Para quienes leyendo estas líneas piensen que escribirán a Día Siete para decirme “eres una exagerada, es simplemente un juguete”, esta vez, gracias al libro de Openheimer, puedo decirles que sí, que es un juguete, pero un juguete sexual de un tipo que consideraba a las mujeres poco menos que objetos. Un hombre fascinado con los prostíbulos y que debió resistir varios tratamientos para sanar la gonorrea. Un tipo, como dice el libro, embelesado con las mujeres de apariencia aniñada, núbil, que en sus propias oficinas de Mattel, mientras diseñaba a sus muñecas, recibía las llamadas de la proxeneta (madame) que le enviaba prostitutas cada vez más jóvenes. En ellas se inspiraba para la creación que terminó en manos de millones de niñas del mundo.
Desde hace años una voz interior me decía que Barbie inspiraba todo menos ganas de jugar al té, a la mamá, a las muñecas. Barbie invita a las niñas a jugar a Sex and the City o a la cabaretera. Y las madres dirán ¿pero qué hago si a sus amiguitas les encanta? ¿Puedo evitar que se maquille con el juego Barbie va a Las Vegas, o que se disfrace de bailarina de tubo a los 6 ó 7 años? Todo parece indicar que las madres y padres están para educar, no para consentir; a veces deciden las personas adultas, otras veces decide la mercadotecnia, o la niña pequeña. Todos los juguetes son, en esencia, educativos. Enseñan a niñas y niños a seguir patrones de conducta, a descubrir ideas, a desarrollar paradigmas o a fortalecer estereotipos.

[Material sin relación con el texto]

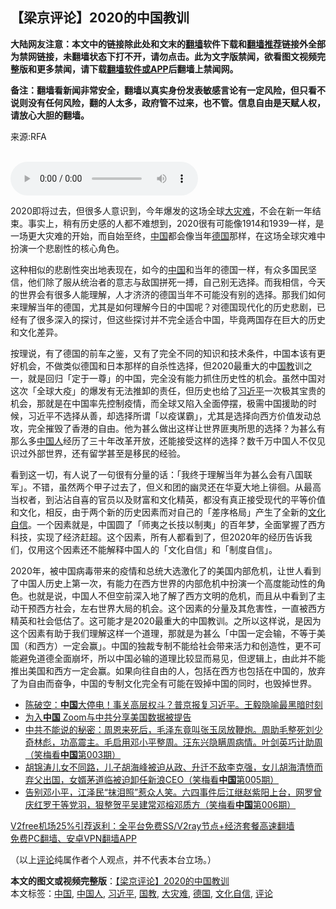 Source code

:  <h2>【梁京评论】2020的中国教训</h2> <p class="notice"><b>大陆网友注意：本文中的链接除此处和文末的<a href="https://github.com/bannedbook/fanqiang" >翻墙</a>软件下载和<a href="https://github.com/killgcd/justmysocks/blob/master/README.md">翻墙推荐</a>链接外全部为禁网链接，未翻墙状态下打不开，请勿点击。此为文字版禁闻，欲看图文视频完整版和更多禁闻，请下载<a href="https://github.com/bannedbook/fanqiang">翻墙软件或APP</a>后翻墙上禁闻网。</p><p>备注：翻墙看新闻非常安全，翻墙以真实身份发表敏感言论有一定风险，但只看不说则没有任何风险，翻的人太多，政府管不过来，也不管。信息自由是天赋人权，请放心大胆的翻墙。</b></p>  <div class="entry"> <p>来源:RFA</p> <p><br /> <audio controls="controls" preload="metadata" src="https://www.rfa.org/cantonese/commentaries/lj/com-12222020072631.html/@@stream" type="audio/mpeg"><br /> </audio></p>  <p>2020即将过去，但很多人意识到，今年爆发的这场全球<a href="https://www.bannedbook.org/bnews/tag/%E5%A4%A7%E7%81%BE%E9%9A%BE/" class="st_tag internal_tag" rel="tag" title="标签 大灾难 下的日志">大灾难</a>，不会在新一年结束。事实上，稍有历史感的人都不难想到，2020很有可能像1914和1939一样，是一场更大灾难的开始，而自始至终，<span class='wp_keywordlink_affiliate'><a href="https://www.bannedbook.org/" title="中国" target="_blank">中国</a></span>都会像当年<a href="https://www.bannedbook.org/bnews/tag/%e5%be%b7%e5%9b%bd/" class="st_tag internal_tag" rel="tag" title="标签 德国 下的日志">德国</a>那样，在这场全球灾难中扮演一个悲剧性的核心角色。</p> <p>这种相似的悲剧性突出地表现在，如今的<a href="https://www.bannedbook.org/bnews/tag/%E4%B8%AD%E5%9B%BD/" class="st_tag internal_tag" rel="tag" title="标签 中国 下的日志">中国</a>和当年的德国一样，有众多国民坚信，他们除了服从统治者的意志与敌国拼死一搏，自己别无选择。而我相信，今天的世界会有很多人能理解，人才济济的德国当年不可能没有别的选择。那我们如何来理解当年的德国，尤其是如何理解今日的中国呢？对德国现代化的历史悲剧，已经有了很多深入的探讨，但这些探讨并不完全适合中国，毕竟两国存在巨大的历史和文化差异。</p>  <p>按理说，有了德国的前车之鉴，又有了完全不同的知识和技术条件，中国本该有更好机会，不做类似德国和日本那样的自杀性选择，但2020最重大的中<a href="https://www.bannedbook.org/bnews/tag/%E5%9B%BD%E6%95%99/" class="st_tag internal_tag" rel="tag" title="标签 国教 下的日志">国教</a>训之一，就是回归「定于一尊」的中国，完全没有能力抓住历史性的机会。虽然中国对这次「全球大疫」的爆发有无法推卸的责任，但历史也给了<a href="https://www.bannedbook.org/bnews/tag/%e4%b9%a0%e8%bf%91%e5%b9%b3/" class="st_tag internal_tag" rel="tag" title="标签 习近平 下的日志">习近平</a>一次极其宝贵的机会，那就是在中国率先控制疫情，而全球又陷入全面停摆，极需中国援助的时候，习近平不选择从善，却选择所谓「以疫谋霸」，尤其是选择向西方价值发动总攻，完全摧毁了香港的自由。他为甚么做出这样让世界匪夷所思的选择？为甚么有那么多<a href="https://www.bannedbook.org/bnews/tag/%e4%b8%ad%e5%9b%bd%e4%ba%ba/" class="st_tag internal_tag" rel="tag" title="标签 中国人 下的日志">中国人</a>经历了三十年改革开放，还能接受这样的选择？数千万中国人不仅见识过外部世界，还有留学甚至是移民的经验。</p> <p>看到这一切，有人说了一句很有分量的话：「我终于理解当年为甚么会有八国联军」。不错，虽然两个甲子过去了，但义和团的幽灵还在华夏大地上徘徊。从最高当权者，到沾沾自喜的官员以及财富和文化精英，都没有真正接受现代的平等价值和文化，相反，由于两个新的历史因素而对自己的「差序格局」产生了全新的<a href="https://www.bannedbook.org/bnews/tag/%E6%96%87%E5%8C%96%E8%87%AA%E4%BF%A1/" class="st_tag internal_tag" rel="tag" title="标签 文化自信 下的日志">文化自信</a>。一个因素就是，中国圆了「师夷之长技以制夷」的百年梦，全面掌握了西方科技，实现了经济赶超。这个因素，所有人都看到了，但2020年的经历告诉我们，仅用这个因素还不能解释中国人的「文化自信」和「制度自信」。</p>  <p>2020年，被中国病毒带来的疫情和总统大选激化了的美国内部危机，让世人看到了中国人历史上第一次，有能力在西方世界的内部危机中扮演一个高度能动性的角色。也就是说，中国人不但空前深入地了解了西方文明的危机，而且从中看到了主动干预西方社会，左右世界大局的机会。这个因素的分量及其危害性，一直被西方精英和社会低估了。这可能才是2020最重大的中国教训。之所以这样说，是因为这个因素有助于我们理解这样一个道理，那就是为甚么「中国一定会输，不等于美国（和西方）一定会赢」。中国的独裁专制不能给社会带来活力和创造性，更不可能避免道德全面崩坏，所以中国必输的道理比较显而易见，但逻辑上，由此并不能推出美国和西方一定会赢。如果向往自由的人，包括在西方也包括在中国的，放弃了为自由而奋争，中国的专制文化完全有可能在毁掉中国的同时，也毁掉世界。</p> <ul class='op-related-articles' title='相关阅读'> <li><a href='https://www.bannedbook.org/bnews/cbnews/20201223/1453568.html' target='_blank'>陈破空：<b>中国</b>大停电！事关高层权斗？普京报复习近平。王毅隐喻最黑暗时刻</a></li> <li><a href='https://www.bannedbook.org/bnews/cbnews/20201223/1453560.html' target='_blank'>为入<b>中国</b> Zoom与中共分享美国数据被提告</a></li> <li><a href='https://www.bannedbook.org/bnews/bannedvideo/20201209/1453547.html' target='_blank'>中共不能说的秘密：周恩来死后，毛泽东竟叫张玉凤放鞭炮。周助毛整死刘少奇林彪，功高震主。毛启用邓小平整周。汪东兴隐瞒周病情。叶剑英巧计助周（笑梅看<b>中国</b>第003期）</a></li> <li><a href='https://www.bannedbook.org/bnews/bannedvideo/20201210/1453546.html' target='_blank'>胡锦涛儿女不同路，儿子胡海峰被迫从政、升迁不敌李克强，女儿胡海清愤而弃父出国，女婿茅道临被迫卸任新浪CEO（笑梅看<b>中国</b>第005期）</a></li> <li><a href='https://www.bannedbook.org/bnews/bannedvideo/20201211/1453544.html' target='_blank'>告别邓小平，江泽民“抹泪照”惹众人笑。六四事件后江继赵紫阳上台，网罗曾庆红罗干等党羽，狠整贺平吴建常邓榕邓质方（笑梅看<b>中国</b>第006期）</a></li> </ul> <p class="texttj"> <a href="https://www.bannedbook.org/forum23/topic22702.html" target="_blank">V2free机场25%引荐返利：全平台免费SS/V2ray节点+经济套餐高速翻墙</a><br/> <a href="https://github.com/bannedbook/fanqiang/wiki/%E7%A6%81%E9%97%BB%E7%BD%91%E5%AE%89%E5%8D%93%E7%BF%BB%E5%A2%99%E6%96%B0%E9%97%BBAPP" target="_blank">免费PC翻墙、安卓VPN翻墙APP</a></p><p>（以上<span class='wp_keywordlink_affiliate'><a href="https://www.bannedbook.org/bnews/comments/" title="新闻评论" target="_blank">评论</a></span>纯属作者个人观点，并不代表本台立场。）</p> <a name='sharetosocial'></a>       <div><b>本文的图文或视频完整版</b>：<a href='https://www.bannedbook.org/bnews/comments/20201223/1453573.html'>【梁京评论】2020的中国教训</a></div>  </div><!--END ENTRY--> <div class="postfooter"> <div>本文标签：<a href="https://www.bannedbook.org/bnews/tag/%E4%B8%AD%E5%9B%BD/" rel="tag">中国</a>, <a href="https://www.bannedbook.org/bnews/tag/%e4%b8%ad%e5%9b%bd%e4%ba%ba/" rel="tag">中国人</a>, <a href="https://www.bannedbook.org/bnews/tag/%e4%b9%a0%e8%bf%91%e5%b9%b3/" rel="tag">习近平</a>, <a href="https://www.bannedbook.org/bnews/tag/%E5%9B%BD%E6%95%99/" rel="tag">国教</a>, <a href="https://www.bannedbook.org/bnews/tag/%E5%A4%A7%E7%81%BE%E9%9A%BE/" rel="tag">大灾难</a>, <a href="https://www.bannedbook.org/bnews/tag/%e5%be%b7%e5%9b%bd/" rel="tag">德国</a>, <a href="https://www.bannedbook.org/bnews/tag/%E6%96%87%E5%8C%96%E8%87%AA%E4%BF%A1/" rel="tag">文化自信</a>, <a href="https://www.bannedbook.org/bnews/tag/%E8%AF%84%E8%AE%BA/" rel="tag">评论</a></div>  </div><!--END POSTFOOTER-->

El problema con Barbie no es la muñeca hermosa en sí misma, sino lo que representa. A la cultura de la nenorra bobalicona, de la mamacita manipuladora que juega a hacerse la tonta para lograr sus objetivos. Esa sonrisita núbil de Marilyn Monroe que esconde a una mujer deprimida y utilizada por el poder, víctima de su propio personaje.
Eso es lo que esconde el símbolo, por eso nos incomodó a tantas. Su padre lo ha confesado, la fabricó para que todos los hombres tuvieran una rubia boba y tetona en casa.
El hecho de que la muñeca más vendida de la historia sea producto de la travesura de un maniaco sexual irrefrenable, cuya creación fue una travesura fetichista, no es para escandalizarse, claro está. Las feministas lo dijeron desde que salió al mercado; la historia lo confirma y la realidad lo reafirma cotidianamente. Dale una espada a un niño y querrá hacer la guerra. Dale una Barbie a una niña y pensará que sin tetas no hay paraíso.